Wenn mehr als 20.000 Polizisten nicht genug sind, ein Gespräch von gut zwanzig überwiegend vom Volk gewählten Regierungschefs zu schützen, dann muss sich etwas ändern. Der Vorschlag von Bundesaußenminister Sigmar Gabriel, die G20-Gipfel künftig nur noch bei den Vereinten Nationen in New York abzuhalten, wäre eine vernünftige Alternative zum derzeitigen Wanderzirkus von zwei Dutzend Politpromis, rund 5000 Journalisten und zahlreichen mitreisenden Berufsdemonstranten. Bei den häufigen Gipfeln, die ohnehin in New York stattfinden, fällt ein G20-Treffen viel weniger ins Gewicht.

Das zentrale Problem des G20-Formats wäre damit allerdings noch lange nicht gelöst. Die Unfähigkeit zum zivilen Diskurs auf der Straße ist schon schlimm genug. Schlimmer aber, weil noch gefährlicher für die in Unordnung geratene Welt, ist die Unfähigkeit zum Gespräch zwischen den globalen Führern. Oder soll man den im Hamburger Abschluss-Kommuniqué durch nächtelange Verhandlungen erreichten Minimalkonsens ernsthaft als ein Gesprächsergebnis bezeichnen? In einer Woche werden sich einige Teilnehmer nicht mehr an ihre windelweichen Worte von Hamburg erinnern – geschweigen denn halten.

Lange bevor die Staats- und Regierungschefs an der Elbe eintrafen, wurde bereits um Formelkompromisse gerungen, die vor allem ein Ziel haben: Meinungsverschiedenheiten zuzukleistern. Beim Thema Freihandel ist das gerade noch einmal gelungen, beim Klimaschutz waren die Differenzen zwischen den USA und den anderen 19 einfach zu groß.

„Wir müssen nach Kompromissen suchen, uns dabei aber nicht verbiegen“, hatte Angela Merkel als Marschroute für ihren Gipfel vorgegeben. Die Abschlussvereinbarung der G20 testet die Biegsamkeit der Teilnehmer bis zur Sollbruchstelle.

Tatsächlich ist der Konsens der G20 über die richtige Ordnung der Welt spätestens mit dem Einzug Donald Trumps ins Weiße Haus zerbrochen. Die USA haben sich als Führungsmacht einfach abgemeldet und ziehen sich insbesondere beim Handel und Klima immer mehr hinter nationalistische Mauern zurück.

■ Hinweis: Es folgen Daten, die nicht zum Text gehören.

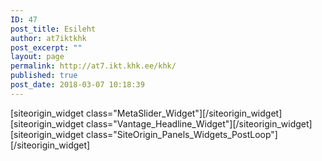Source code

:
 ```yaml
---
ID: 47
post_title: Esileht
author: at7iktkhk
post_excerpt: ""
layout: page
permalink: http://at7.ikt.khk.ee/khk/
published: true
post_date: 2018-03-07 10:18:39
---
```

<div id="pl-47"  class="panel-layout" ><div id="pg-47-0"  class="panel-grid panel-has-style"  data-style="{&quot;class&quot;:&quot;wide-grey&quot;}" ><div class="wide-grey panel-row-style panel-row-style-for-47-0" ><div id="pgc-47-0-0"  class="panel-grid-cell"  data-weight="1" ><div id="panel-47-0-0-0" class="so-panel widget widget_metaslider_widget panel-first-child" data-index="0" data-style="{&quot;background_image_attachment&quot;:false,&quot;background_display&quot;:&quot;tile&quot;}" >[siteorigin_widget class="MetaSlider_Widget"]<input type="hidden" value="{&quot;instance&quot;:{&quot;slider_id&quot;:&quot;46&quot;,&quot;title&quot;:&quot;&quot;},&quot;args&quot;:{&quot;before_widget&quot;:&quot;&lt;div id=\&quot;panel-47-0-0-0\&quot; class=\&quot;so-panel widget widget_metaslider_widget panel-first-child\&quot; data-index=\&quot;0\&quot; data-style=\&quot;{&amp;quot;background_image_attachment&amp;quot;:false,&amp;quot;background_display&amp;quot;:&amp;quot;tile&amp;quot;}\&quot; &gt;&quot;,&quot;after_widget&quot;:&quot;&lt;\/div&gt;&quot;,&quot;before_title&quot;:&quot;&lt;h3 class=\&quot;widget-title\&quot;&gt;&quot;,&quot;after_title&quot;:&quot;&lt;\/h3&gt;&quot;,&quot;widget_id&quot;:&quot;widget-0-0-0&quot;}}" />[/siteorigin_widget]</div><div id="panel-47-0-0-1" class="so-panel widget widget_headline-widget panel-last-child" data-index="1" data-style="{&quot;background_display&quot;:&quot;tile&quot;}" >[siteorigin_widget class="Vantage_Headline_Widget"]<input type="hidden" value="{&quot;instance&quot;:{&quot;headline&quot;:&quot;Tartu Kutsehariduskeskuse IKT osakond&quot;,&quot;sub_headline&quot;:&quot;put it where ever you want&quot;},&quot;args&quot;:{&quot;before_widget&quot;:&quot;&lt;div id=\&quot;panel-47-0-0-1\&quot; class=\&quot;so-panel widget widget_headline-widget panel-last-child\&quot; data-index=\&quot;1\&quot; data-style=\&quot;{&amp;quot;background_display&amp;quot;:&amp;quot;tile&amp;quot;}\&quot; &gt;&quot;,&quot;after_widget&quot;:&quot;&lt;\/div&gt;&quot;,&quot;before_title&quot;:&quot;&lt;h3 class=\&quot;widget-title\&quot;&gt;&quot;,&quot;after_title&quot;:&quot;&lt;\/h3&gt;&quot;,&quot;widget_id&quot;:&quot;widget-0-0-1&quot;}}" />[/siteorigin_widget]</div></div></div></div><div id="pg-47-1"  class="panel-grid panel-no-style"  data-style="{&quot;background_display&quot;:&quot;tile&quot;,&quot;cell_alignment&quot;:&quot;flex-start&quot;}"  data-ratio="1"  data-ratio-direction="right" ><div id="pgc-47-1-0"  class="panel-grid-cell"  data-weight="1" ><div id="panel-47-1-0-0" class="so-panel widget widget_siteorigin-panels-postloop panel-first-child panel-last-child" data-index="2" data-style="{&quot;background_display&quot;:&quot;tile&quot;}" >[siteorigin_widget class="SiteOrigin_Panels_Widgets_PostLoop"]<input type="hidden" value="{&quot;instance&quot;:{&quot;title&quot;:&quot;Viimased uudised&quot;,&quot;template&quot;:&quot;loops\/loop-carousel.php&quot;,&quot;more&quot;:true,&quot;posts&quot;:&quot;post_type=post&amp;date_type=specific&amp;date_query={\&quot;after\&quot;:\&quot;\&quot;,\&quot;before\&quot;:\&quot;\&quot;}&amp;date_query_relative={\&quot;from\&quot;:{\&quot;value\&quot;:0,\&quot;unit\&quot;:\&quot;days\&quot;},\&quot;to\&quot;:{\&quot;value\&quot;:0,\&quot;unit\&quot;:\&quot;days\&quot;}}&amp;orderby=date&amp;order=DESC&amp;posts_per_page=3&quot;,&quot;_sow_form_id&quot;:&quot;5a9fa896c2705&quot;,&quot;_sow_form_timestamp&quot;:&quot;1520414362512&quot;},&quot;args&quot;:{&quot;before_widget&quot;:&quot;&lt;div id=\&quot;panel-47-1-0-0\&quot; class=\&quot;so-panel widget widget_siteorigin-panels-postloop panel-first-child panel-last-child\&quot; data-index=\&quot;2\&quot; data-style=\&quot;{&amp;quot;background_display&amp;quot;:&amp;quot;tile&amp;quot;}\&quot; &gt;&quot;,&quot;after_widget&quot;:&quot;&lt;\/div&gt;&quot;,&quot;before_title&quot;:&quot;&lt;h3 class=\&quot;widget-title\&quot;&gt;&quot;,&quot;after_title&quot;:&quot;&lt;\/h3&gt;&quot;,&quot;widget_id&quot;:&quot;widget-1-0-0&quot;}}" />[/siteorigin_widget]</div></div></div></div>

Aus Sicht Wladimir Putins hat es diese Einigkeit ohnehin nie gegeben. Der russische Präsident sieht die Welt wie Donald Trump: als eine Arena miteinander konkurrierender Mächte. Putin arbeitet seit Jahren daran, wieder auf Augenhöhe mit der Weltmacht USA zu kommen. In Hamburg ist er diesem Ziel einen großen Schritt näher gekommen. „Es ist eine Ehre Sie zu treffen“, umschmeichelte Trump jenen Mann, dessen Hacker gerade versucht haben, die demokratischen Wahlen in Amerika zu manipulieren.

Trump und Putin haben in Hamburg zwar die Schlagzeilen bestimmt. Der heimliche Gewinner des Gipfels ist jedoch Chinas Präsident Xi Jinping. Ohne dass Xi viel dafür tun musste, läuft der globale Trend auf China zu. Xi hat sich bereits als neuer Garant für Freihandel und Globalisierung positioniert und damit den von Trump geräumten Platz eingenommen. Dass China wahrlich kein mustergültiger Freihändler ist, sondern ausländischen Unternehmen immer wieder Knüppel zwischen die Beine wirft, wird kaum noch wahrgenommen. Auch deshalb nicht, weil Trump freiwillig die Rolle des Bösewichts übernommen hat.

Einen Führungswechsel an der Weltspitze bedeutet das alles aber noch lange nicht. Putin redet jetzt mit Trump zwar auf Augenhöhe, was aber nur daran liegt, dass der Amerikaner sich auf das machtpolitische Niveau des Russen hinab begeben hat. China ist weder willens noch in der Lage, liberale Werte wie die Menschenrechte, den Rechtsstaat und die Demokratie global zu verteidigen. Und die bereits als Weltenretterin gefeierte Merkel hat nach den Hamburger Chaos-Tagen andere Sorgen.

Das ernüchternde, aber nicht überraschende Fazit aus Hamburg lautet: Die Welt ist neun Jahre nach dem ersten G20-Treffen führungslos. G0 statt G20, das ist die Botschaft von Hamburg.